Fully renovated, El Calafate Historical Interpretation Center has added four new rooms to its historical and geological tour that spans 100 million years. It features skeletons of dinosaurs and mega mammals unique in the area.
Inaugurated on October 1, 2003, it is the result of a dream and the work and dedication of a History professor called Luis Calleja, who worked together with Martín Rivas and the assistance of anthropologist Alicia González.
The idea is to propose visitors a journey back in time with the aid of panels printed both in Spanish and English, posters with drawings and photographs, enlarged images, objects, tools and replicas, as well as by sound accounts that enhance the itinerary.
Thus, visitors to the museum may learn about the glacier processes and the ecological transformations of the Pleistocene. The mega-fauna and cave paintings faithfully reflect pre-historical Patagonia.
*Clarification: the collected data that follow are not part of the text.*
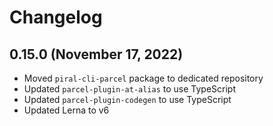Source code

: # Changelog

## 0.15.0 (November 17, 2022)

- Moved `piral-cli-parcel` package to dedicated repository
- Updated `parcel-plugin-at-alias` to use TypeScript
- Updated `parcel-plugin-codegen` to use TypeScript
- Updated Lerna to v6
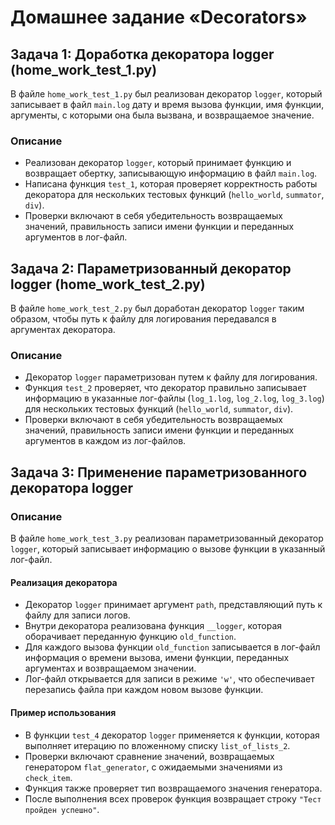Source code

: # Домашнее задание «Decorators»

## Задача 1: Доработка декоратора logger (home_work_test_1.py)

В файле `home_work_test_1.py` был реализован декоратор `logger`, который записывает в файл `main.log` дату и время вызова функции, имя функции, аргументы, с которыми она была вызвана, и возвращаемое значение. 

### Описание

- Реализован декоратор `logger`, который принимает функцию и возвращает обертку, записывающую информацию в файл `main.log`.
- Написана функция `test_1`, которая проверяет корректность работы декоратора для нескольких тестовых функций (`hello_world`, `summator`, `div`).
- Проверки включают в себя убедительность возвращаемых значений, правильность записи имени функции и переданных аргументов в лог-файл.

## Задача 2: Параметризованный декоратор logger (home_work_test_2.py)

В файле `home_work_test_2.py` был доработан декоратор `logger` таким образом, чтобы путь к файлу для логирования передавался в аргументах декоратора.

### Описание

- Декоратор `logger` параметризован путем к файлу для логирования.
- Функция `test_2` проверяет, что декоратор правильно записывает информацию в указанные лог-файлы (`log_1.log`, `log_2.log`, `log_3.log`) для нескольких тестовых функций (`hello_world`, `summator`, `div`).
- Проверки включают в себя убедительность возвращаемых значений, правильность записи имени функции и переданных аргументов в каждом из лог-файлов.

## Задача 3: Применение параметризованного декоратора logger

### Описание

В файле `home_work_test_3.py` реализован параметризованный декоратор `logger`, который записывает информацию о вызове функции в указанный лог-файл.

#### Реализация декоратора

- Декоратор `logger` принимает аргумент `path`, представляющий путь к файлу для записи логов.
- Внутри декоратора реализована функция `__logger`, которая оборачивает переданную функцию `old_function`.
- Для каждого вызова функции `old_function` записывается в лог-файл информация о времени вызова, имени функции, переданных аргументах и возвращаемом значении.
- Лог-файл открывается для записи в режиме `'w'`, что обеспечивает перезапись файла при каждом новом вызове функции.

#### Пример использования

- В функции `test_4` декоратор `logger` применяется к функции, которая выполняет итерацию по вложенному списку `list_of_lists_2`.
- Проверки включают сравнение значений, возвращаемых генератором `flat_generator`, с ожидаемыми значениями из `check_item`.
- Функция также проверяет тип возвращаемого значения генератора.
- После выполнения всех проверок функция возвращает строку `"Тест пройден успешно"`.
The Tehuelche culture and the first encounters with the colonizers is another outstanding topic, along with the significance of sheep husbandry (a vital activity for the settlement of man) and the large estancias.
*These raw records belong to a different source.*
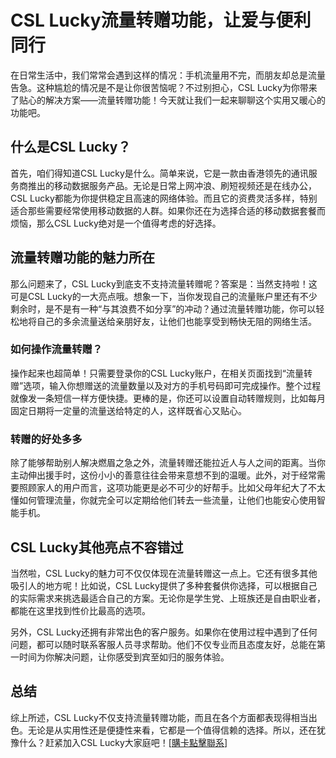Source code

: # CSL Lucky流量转赠功能，让爱与便利同行

在日常生活中，我们常常会遇到这样的情况：手机流量用不完，而朋友却总是流量告急。这种尴尬的情况是不是让你很苦恼呢？不过别担心，CSL Lucky为你带来了贴心的解决方案——流量转赠功能！今天就让我们一起来聊聊这个实用又暖心的功能吧。

## 什么是CSL Lucky？

首先，咱们得知道CSL Lucky是什么。简单来说，它是一款由香港领先的通讯服务商推出的移动数据服务产品。无论是日常上网冲浪、刷短视频还是在线办公，CSL Lucky都能为你提供稳定且高速的网络体验。而且它的资费灵活多样，特别适合那些需要经常使用移动数据的人群。如果你还在为选择合适的移动数据套餐而烦恼，那么CSL Lucky绝对是一个值得考虑的好选择。

## 流量转赠功能的魅力所在

那么问题来了，CSL Lucky到底支不支持流量转赠呢？答案是：当然支持啦！这可是CSL Lucky的一大亮点哦。想象一下，当你发现自己的流量账户里还有不少剩余时，是不是有一种“与其浪费不如分享”的冲动？通过流量转赠功能，你可以轻松地将自己的多余流量送给亲朋好友，让他们也能享受到畅快无阻的网络生活。

### 如何操作流量转赠？

操作起来也超简单！只需要登录你的CSL Lucky账户，在相关页面找到“流量转赠”选项，输入你想赠送的流量数量以及对方的手机号码即可完成操作。整个过程就像发一条短信一样方便快捷。更棒的是，你还可以设置自动转赠规则，比如每月固定日期将一定量的流量送给特定的人，这样既省心又贴心。

### 转赠的好处多多

除了能够帮助别人解决燃眉之急之外，流量转赠还能拉近人与人之间的距离。当你主动伸出援手时，这份小小的善意往往会带来意想不到的温暖。此外，对于经常需要照顾家人的用户而言，这项功能更是必不可少的好帮手。比如父母年纪大了不太懂如何管理流量，你就完全可以定期给他们转去一些流量，让他们也能安心使用智能手机。

## CSL Lucky其他亮点不容错过

当然啦，CSL Lucky的魅力可不仅仅体现在流量转赠这一点上。它还有很多其他吸引人的地方呢！比如说，CSL Lucky提供了多种套餐供你选择，可以根据自己的实际需求来挑选最适合自己的方案。无论你是学生党、上班族还是自由职业者，都能在这里找到性价比最高的选项。

另外，CSL Lucky还拥有非常出色的客户服务。如果你在使用过程中遇到了任何问题，都可以随时联系客服人员寻求帮助。他们不仅专业而且态度友好，总能在第一时间为你解决问题，让你感受到宾至如归的服务体验。

## 总结

综上所述，CSL Lucky不仅支持流量转赠功能，而且在各个方面都表现得相当出色。无论是从实用性还是便捷性来看，它都是一个值得信赖的选择。所以，还在犹豫什么？赶紧加入CSL Lucky大家庭吧！[[購卡點擊聯系](https://t.me/s/esim1088)]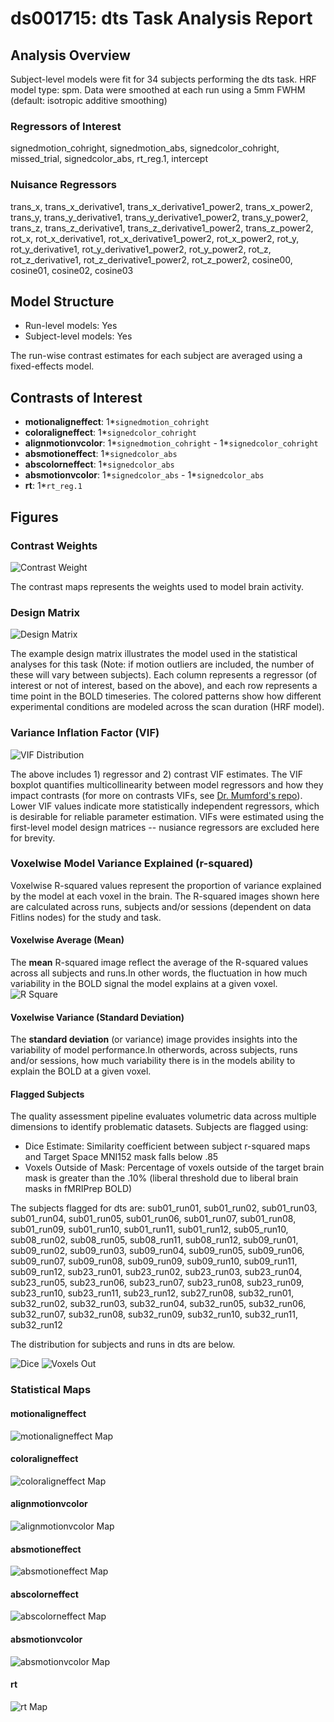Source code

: # ds001715: dts Task Analysis Report
## Analysis Overview
Subject-level models were fit for 34 subjects performing the dts task.
HRF model type: spm. Data were smoothed at each run using a 5mm FWHM (default: isotropic additive smoothing)
### Regressors of Interest
signedmotion_cohright, signedmotion_abs, signedcolor_cohright, missed_trial, signedcolor_abs, rt_reg.1, intercept
### Nuisance Regressors
trans_x, trans_x_derivative1, trans_x_derivative1_power2, trans_x_power2, trans_y, trans_y_derivative1, trans_y_derivative1_power2, trans_y_power2, trans_z, trans_z_derivative1, trans_z_derivative1_power2, trans_z_power2, rot_x, rot_x_derivative1, rot_x_derivative1_power2, rot_x_power2, rot_y, rot_y_derivative1, rot_y_derivative1_power2, rot_y_power2, rot_z, rot_z_derivative1, rot_z_derivative1_power2, rot_z_power2, cosine00, cosine01, cosine02, cosine03
## Model Structure
- Run-level models: Yes
- Subject-level models: Yes

The run-wise contrast estimates for each subject are averaged using a fixed-effects model.
## Contrasts of Interest
- **motionaligneffect**: 1*`signedmotion_cohright`
- **coloraligneffect**: 1*`signedcolor_cohright`
- **alignmotionvcolor**: 1*`signedmotion_cohright` - 1*`signedcolor_cohright`
- **absmotioneffect**: 1*`signedcolor_abs`
- **abscolorneffect**: 1*`signedcolor_abs`
- **absmotionvcolor**: 1*`signedcolor_abs` - 1*`signedcolor_abs`
- **rt**: 1*`rt_reg.1`

## Figures

### Contrast Weights
![Contrast Weight](./imgs/ds001715_task-dts_contrast-matrix.svg)

The contrast maps represents the weights used to model brain activity.

### Design Matrix
![Design Matrix](./imgs/ds001715_task-dts_design-matrix.svg)

The example design matrix illustrates the model used in the statistical analyses for this task (Note: if motion outliers are included, the number of these will vary between subjects). Each column represents a regressor (of interest or not of interest, based on the above), and each row represents a time point in the BOLD timeseries. The colored patterns show how different experimental conditions are modeled across the scan duration (HRF model).

### Variance Inflation Factor (VIF)
![VIF Distribution](./imgs/ds001715_task-dts_vif-boxplot.png)

The above includes 1) regressor and 2) contrast VIF estimates. The VIF boxplot quantifies multicollinearity between model regressors and how they impact contrasts (for more on contrasts VIFs, see [Dr. Mumford's repo](https://github.com/jmumford/vif_contrasts)). Lower VIF values indicate more statistically independent regressors, which is desirable for reliable parameter estimation. VIFs were estimated using the first-level model design matrices -- nusiance regressors are excluded here for brevity.

### Voxelwise Model Variance Explained (r-squared)
Voxelwise R-squared values represent the proportion of variance explained by the model at each voxel in the brain. The R-squared images shown here are calculated across runs, subjects and/or sessions (dependent on data Fitlins nodes) for the study and task.

#### Voxelwise Average (Mean)
The **mean** R-squared image reflect the average of the R-squared values across all subjects and runs.In other words, the fluctuation in how much variability in the BOLD signal the model explains at a given voxel.
![R Square](./imgs/ds001715_task-dts_rsquare-mean.png)

#### Voxelwise Variance (Standard Deviation)
The **standard deviation** (or variance) image provides insights into the variability of model performance.In otherwords, across subjects, runs and/or sessions, how much variability there is in the models ability to explain the BOLD at a given voxel.

#### Flagged Subjects
The quality assessment pipeline evaluates volumetric data across multiple dimensions to identify problematic datasets. Subjects are flagged using: 

  - Dice Estimate: Similarity coefficient between subject r-squared maps and Target Space MNI152 mask falls below .85 
  - Voxels Outside of Mask: Percentage of voxels outside of the target brain mask is greater than the .10% (liberal threshold due to liberal brain masks in fMRIPrep BOLD) 

The subjects flagged for dts are:
sub01_run01, sub01_run02, sub01_run03, sub01_run04, sub01_run05, sub01_run06, sub01_run07, sub01_run08, sub01_run09, sub01_run10, sub01_run11, sub01_run12, sub05_run10, sub08_run02, sub08_run05, sub08_run11, sub08_run12, sub09_run01, sub09_run02, sub09_run03, sub09_run04, sub09_run05, sub09_run06, sub09_run07, sub09_run08, sub09_run09, sub09_run10, sub09_run11, sub09_run12, sub23_run01, sub23_run02, sub23_run03, sub23_run04, sub23_run05, sub23_run06, sub23_run07, sub23_run08, sub23_run09, sub23_run10, sub23_run11, sub23_run12, sub27_run08, sub32_run01, sub32_run02, sub32_run03, sub32_run04, sub32_run05, sub32_run06, sub32_run07, sub32_run08, sub32_run09, sub32_run10, sub32_run11, sub32_run12

The distribution for subjects and runs in dts are below. 

![Dice](./imgs/ds001715_task-dts_hist-dicesimilarity.png)
![Voxels Out](./imgs/ds001715_task-dts_hist-voxoutmask.png)

### Statistical Maps

#### motionaligneffect
![motionaligneffect Map](./imgs/ds001715_task-dts_contrast-motionaligneffect_map.png)

#### coloraligneffect
![coloraligneffect Map](./imgs/ds001715_task-dts_contrast-coloraligneffect_map.png)

#### alignmotionvcolor
![alignmotionvcolor Map](./imgs/ds001715_task-dts_contrast-alignmotionvcolor_map.png)

#### absmotioneffect
![absmotioneffect Map](./imgs/ds001715_task-dts_contrast-absmotioneffect_map.png)

#### abscolorneffect
![abscolorneffect Map](./imgs/ds001715_task-dts_contrast-abscolorneffect_map.png)

#### absmotionvcolor
![absmotionvcolor Map](./imgs/ds001715_task-dts_contrast-absmotionvcolor_map.png)

#### rt
![rt Map](./imgs/ds001715_task-dts_contrast-rt_map.png)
The tour also covers the labor conflicts and the Patagonian strikes with their tragic outcomes and leads viewers to the very origins of the City of El Calafate
El Calafate was founded on December 7, 1927 by a decree from the national government which appointed five hundred hectares to the south of the Santa Cruz River on Lake Argentino. Its name responds to the existence of a stout shrub known as calafate
close to the creek that crosses the town and which used to be the shelter for carts that transported the wool from the estancias
The first general store was built by Armando Guillón and in 1913 it was acquired by some immigrants from La Coruña: José Pantín’s family. This was one of the first settlements in the area.
Not only did this family own the general store but they also opened up lodge that became an inn on the mountain range road, where all travelers reaching these latitudes would stop for the night.
While Argentina was developing as a country after its hundredth anniversary, the upheaval caused by the revolutionary strike that took place from 1921 to 1922, forced the national government to lay out an urbanization project of the mountain range areas, taking as a reference the post known as El Calafate.
In 1946, the measurement of the town was approved and the Tourist and National Parks General Administration was authorized to build Los Glaciares National Park
However, the scarce number of steady dwellers caused the transformation of El Calafate into a municipality to be delayed until 1973; the lands were not transferred to the common area until July 1978. Once the democratic administration took over in 1983, El Calafate had its first mayor.
Not only does the Interpretation Center give an account of local history but it also lets visitors experience it as if it was alive. They just need to enter the venue and feel it. The guides have a highly valuable charge of knowledge to share.
Duration: Approximately one hour
Opening hours: From 10am to 8pm.
How to get here: From Av. del Libertador and 9 de julio, walk 4 blocks along this street towards the Nimes lagoon. Cross the stream and take the path on the right till you get to Av. Brown and G. Bonmelli.
Bear in mind: There are transfer services at 10:30am and at 3:30pm. Ask for information in advance by phone: 492799The Center also has a small but interesting library, access for handicapped people and a snack bar. Try to make yourself some time for a cup of coffee or a chat with Professor Calleja.